[Excerpts from a dataset]
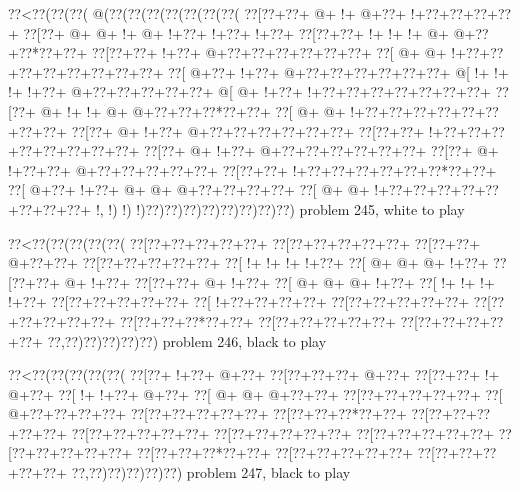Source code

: \vbox{\vbox{\goo
\0??<\0??(\0??(\0??(\- @(\0??(\0??(\0??(\0??(\0??(\0??(\0??(
\0??[\0??+\0??+\- @+\- !+\- @+\0??+\- !+\0??+\0??+\0??+\0??+
\0??[\0??+\- @+\- @+\- !+\- @+\- !+\0??+\- !+\0??+\- !+\0??+
\0??[\0??+\0??+\- !+\- !+\- !+\- @+\- @+\0??+\0??*\0??+\0??+
\0??[\0??+\0??+\- !+\0??+\- @+\0??+\0??+\0??+\0??+\0??+\0??+
\0??[\- @+\- @+\- !+\0??+\0??+\0??+\0??+\0??+\0??+\0??+\0??+
\0??[\- @+\0??+\- !+\0??+\- @+\0??+\0??+\0??+\0??+\0??+\0??+
\- @[\- !+\- !+\- !+\- !+\0??+\- @+\0??+\0??+\0??+\0??+\0??+
\- @[\- @+\- !+\0??+\- !+\0??+\0??+\0??+\0??+\0??+\0??+\0??+
\0??[\0??+\- @+\- !+\- !+\- @+\- @+\0??+\0??+\0??*\0??+\0??+
\0??[\- @+\- @+\- !+\0??+\0??+\0??+\0??+\0??+\0??+\0??+\0??+
\0??[\0??+\- @+\- !+\0??+\- @+\0??+\0??+\0??+\0??+\0??+\0??+
\0??[\0??+\0??+\- !+\0??+\0??+\0??+\0??+\0??+\0??+\0??+\0??+
\0??[\0??+\- @+\- !+\0??+\- @+\0??+\0??+\0??+\0??+\0??+\0??+
\0??[\0??+\- @+\- !+\0??+\0??+\- @+\0??+\0??+\0??+\0??+\0??+
\0??[\0??+\0??+\- !+\0??+\0??+\0??+\0??+\0??+\0??*\0??+\0??+
\0??[\- @+\0??+\- !+\0??+\- @+\- @+\- @+\0??+\0??+\0??+\0??+
\0??[\- @+\- @+\- !+\0??+\0??+\0??+\0??+\0??+\0??+\0??+\0??+
\- !,\- !)\- !)\- !)\0??)\0??)\0??)\0??)\0??)\0??)\0??)\0??)
}
\hfil problem 245, white to play\hfil\break
}

\vbox{\vbox{\goo
\0??<\0??(\0??(\0??(\0??(\0??(
\0??[\0??+\0??+\0??+\0??+\0??+
\0??[\0??+\0??+\0??+\0??+\0??+
\0??[\0??+\0??+\- @+\0??+\0??+
\0??[\0??+\0??+\0??+\0??+\0??+
\0??[\- !+\- !+\- !+\- !+\0??+
\0??[\- @+\- @+\- @+\- !+\0??+
\0??[\0??+\0??+\- @+\- !+\0??+
\0??[\0??+\0??+\- @+\- !+\0??+
\0??[\- @+\- @+\- @+\- !+\0??+
\0??[\- !+\- !+\- !+\- !+\0??+
\0??[\0??+\0??+\0??+\0??+\0??+
\0??[\- !+\0??+\0??+\0??+\0??+
\0??[\0??+\0??+\0??+\0??+\0??+
\0??[\0??+\0??+\0??+\0??+\0??+
\0??[\0??+\0??+\0??*\0??+\0??+
\0??[\0??+\0??+\0??+\0??+\0??+
\0??[\0??+\0??+\0??+\0??+\0??+
\0??,\0??)\0??)\0??)\0??)\0??)
}
\hfil problem 246, black to play\hfil\break
}

\vbox{\vbox{\goo
\0??<\0??(\0??(\0??(\0??(\0??(
\0??[\0??+\- !+\0??+\- @+\0??+
\0??[\0??+\0??+\0??+\- @+\0??+
\0??[\0??+\0??+\- !+\- @+\0??+
\0??[\- !+\- !+\0??+\- @+\0??+
\0??[\- @+\- @+\- @+\0??+\0??+
\0??[\0??+\0??+\0??+\0??+\0??+
\0??[\- @+\0??+\0??+\0??+\0??+
\0??[\0??+\0??+\0??+\0??+\0??+
\0??[\0??+\0??+\0??*\0??+\0??+
\0??[\0??+\0??+\0??+\0??+\0??+
\0??[\0??+\0??+\0??+\0??+\0??+
\0??[\0??+\0??+\0??+\0??+\0??+
\0??[\0??+\0??+\0??+\0??+\0??+
\0??[\0??+\0??+\0??+\0??+\0??+
\0??[\0??+\0??+\0??*\0??+\0??+
\0??[\0??+\0??+\0??+\0??+\0??+
\0??[\0??+\0??+\0??+\0??+\0??+
\0??,\0??)\0??)\0??)\0??)\0??)
}
\hfil problem 247, black to play\hfil\break
}

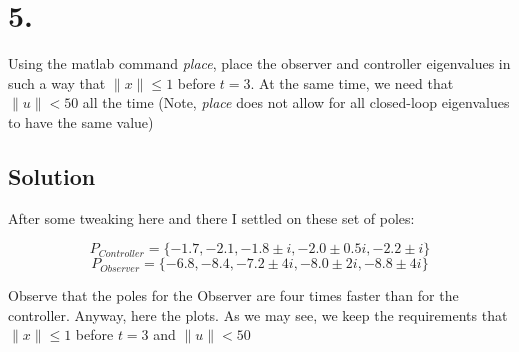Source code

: \documentclass[10pt,a4paper]{article}
\begin{document}
\section*{5.}
Using the matlab command \textit{place}, place the observer and controller eigenvalues in such a way that $ \| x \| \leq 1 $ before $t = 3$. At the same time, we need that $ \| u \| < 50$ all the time (Note, \textit{place} does not allow for all closed-loop eigenvalues to have the same value)

\subsection*{Solution}
After some tweaking here and there I settled on these set of poles:

\[ P_{Controller} = \{-1.7, -2.1, -1.8 \pm i ,-2.0 \pm 0.5i,-2.2 \pm i \} \]
\[ P_{Observer} = \{-6.8, -8.4, -7.2 \pm 4i ,-8.0 \pm 2i,-8.8 \pm 4i \} \]

Observe that the poles for the Observer are four times faster than for the controller. Anyway, here the plots. As we may see, we keep the requirements that  $ \| x \| \leq 1 $ before $t = 3$ and $ \| u \| < 50$
\end{document}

**Task details**. Every entry must be reproduced exactly, with the images left out.

**Reply to the exercise**.
Source code

: \vbox{\vbox{\goo
\0??<\0??(\0??(\0??(\- @(\0??(\0??(\0??(\0??(\0??(\0??(\0??(
\0??[\0??+\0??+\- @+\- !+\- @+\0??+\- !+\0??+\0??+\0??+\0??+
\0??[\0??+\- @+\- @+\- !+\- @+\- !+\0??+\- !+\0??+\- !+\0??+
\0??[\0??+\0??+\- !+\- !+\- !+\- @+\- @+\0??+\0??*\0??+\0??+
\0??[\0??+\0??+\- !+\0??+\- @+\0??+\0??+\0??+\0??+\0??+\0??+
\0??[\- @+\- @+\- !+\0??+\0??+\0??+\0??+\0??+\0??+\0??+\0??+
\0??[\- @+\0??+\- !+\0??+\- @+\0??+\0??+\0??+\0??+\0??+\0??+
\- @[\- !+\- !+\- !+\- !+\0??+\- @+\0??+\0??+\0??+\0??+\0??+
\- @[\- @+\- !+\0??+\- !+\0??+\0??+\0??+\0??+\0??+\0??+\0??+
\0??[\0??+\- @+\- !+\- !+\- @+\- @+\0??+\0??+\0??*\0??+\0??+
\0??[\- @+\- @+\- !+\0??+\0??+\0??+\0??+\0??+\0??+\0??+\0??+
\0??[\0??+\- @+\- !+\0??+\- @+\0??+\0??+\0??+\0??+\0??+\0??+
\0??[\0??+\0??+\- !+\0??+\0??+\0??+\0??+\0??+\0??+\0??+\0??+
\0??[\0??+\- @+\- !+\0??+\- @+\0??+\0??+\0??+\0??+\0??+\0??+
\0??[\0??+\- @+\- !+\0??+\0??+\- @+\0??+\0??+\0??+\0??+\0??+
\0??[\0??+\0??+\- !+\0??+\0??+\0??+\0??+\0??+\0??*\0??+\0??+
\0??[\- @+\0??+\- !+\0??+\- @+\- @+\- @+\0??+\0??+\0??+\0??+
\0??[\- @+\- @+\- !+\0??+\0??+\0??+\0??+\0??+\0??+\0??+\0??+
\- !,\- !)\- !)\- !)\0??)\0??)\0??)\0??)\0??)\0??)\0??)\0??)
}
\hfil problem 245, white to play\hfil\break
}

\vbox{\vbox{\goo
\0??<\0??(\0??(\0??(\0??(\0??(
\0??[\0??+\0??+\0??+\0??+\0??+
\0??[\0??+\0??+\0??+\0??+\0??+
\0??[\0??+\0??+\- @+\0??+\0??+
\0??[\0??+\0??+\0??+\0??+\0??+
\0??[\- !+\- !+\- !+\- !+\0??+
\0??[\- @+\- @+\- @+\- !+\0??+
\0??[\0??+\0??+\- @+\- !+\0??+
\0??[\0??+\0??+\- @+\- !+\0??+
\0??[\- @+\- @+\- @+\- !+\0??+
\0??[\- !+\- !+\- !+\- !+\0??+
\0??[\0??+\0??+\0??+\0??+\0??+
\0??[\- !+\0??+\0??+\0??+\0??+
\0??[\0??+\0??+\0??+\0??+\0??+
\0??[\0??+\0??+\0??+\0??+\0??+
\0??[\0??+\0??+\0??*\0??+\0??+
\0??[\0??+\0??+\0??+\0??+\0??+
\0??[\0??+\0??+\0??+\0??+\0??+
\0??,\0??)\0??)\0??)\0??)\0??)
}
\hfil problem 246, black to play\hfil\break
}

\vbox{\vbox{\goo
\0??<\0??(\0??(\0??(\0??(\0??(
\0??[\0??+\- !+\0??+\- @+\0??+
\0??[\0??+\0??+\0??+\- @+\0??+
\0??[\0??+\0??+\- !+\- @+\0??+
\0??[\- !+\- !+\0??+\- @+\0??+
\0??[\- @+\- @+\- @+\0??+\0??+
\0??[\0??+\0??+\0??+\0??+\0??+
\0??[\- @+\0??+\0??+\0??+\0??+
\0??[\0??+\0??+\0??+\0??+\0??+
\0??[\0??+\0??+\0??*\0??+\0??+
\0??[\0??+\0??+\0??+\0??+\0??+
\0??[\0??+\0??+\0??+\0??+\0??+
\0??[\0??+\0??+\0??+\0??+\0??+
\0??[\0??+\0??+\0??+\0??+\0??+
\0??[\0??+\0??+\0??+\0??+\0??+
\0??[\0??+\0??+\0??*\0??+\0??+
\0??[\0??+\0??+\0??+\0??+\0??+
\0??[\0??+\0??+\0??+\0??+\0??+
\0??,\0??)\0??)\0??)\0??)\0??)
}
\hfil problem 247, black to play\hfil\break
}

Source code

: \documentclass[10pt,a4paper]{article}
\begin{document}
\section*{5.}
Using the matlab command \textit{place}, place the observer and controller eigenvalues in such a way that $ \| x \| \leq 1 $ before $t = 3$. At the same time, we need that $ \| u \| < 50$ all the time (Note, \textit{place} does not allow for all closed-loop eigenvalues to have the same value)

\subsection*{Solution}
After some tweaking here and there I settled on these set of poles:

\[ P_{Controller} = \{-1.7, -2.1, -1.8 \pm i ,-2.0 \pm 0.5i,-2.2 \pm i \} \]
\[ P_{Observer} = \{-6.8, -8.4, -7.2 \pm 4i ,-8.0 \pm 2i,-8.8 \pm 4i \} \]

Observe that the poles for the Observer are four times faster than for the controller. Anyway, here the plots. As we may see, we keep the requirements that  $ \| x \| \leq 1 $ before $t = 3$ and $ \| u \| < 50$
\end{document}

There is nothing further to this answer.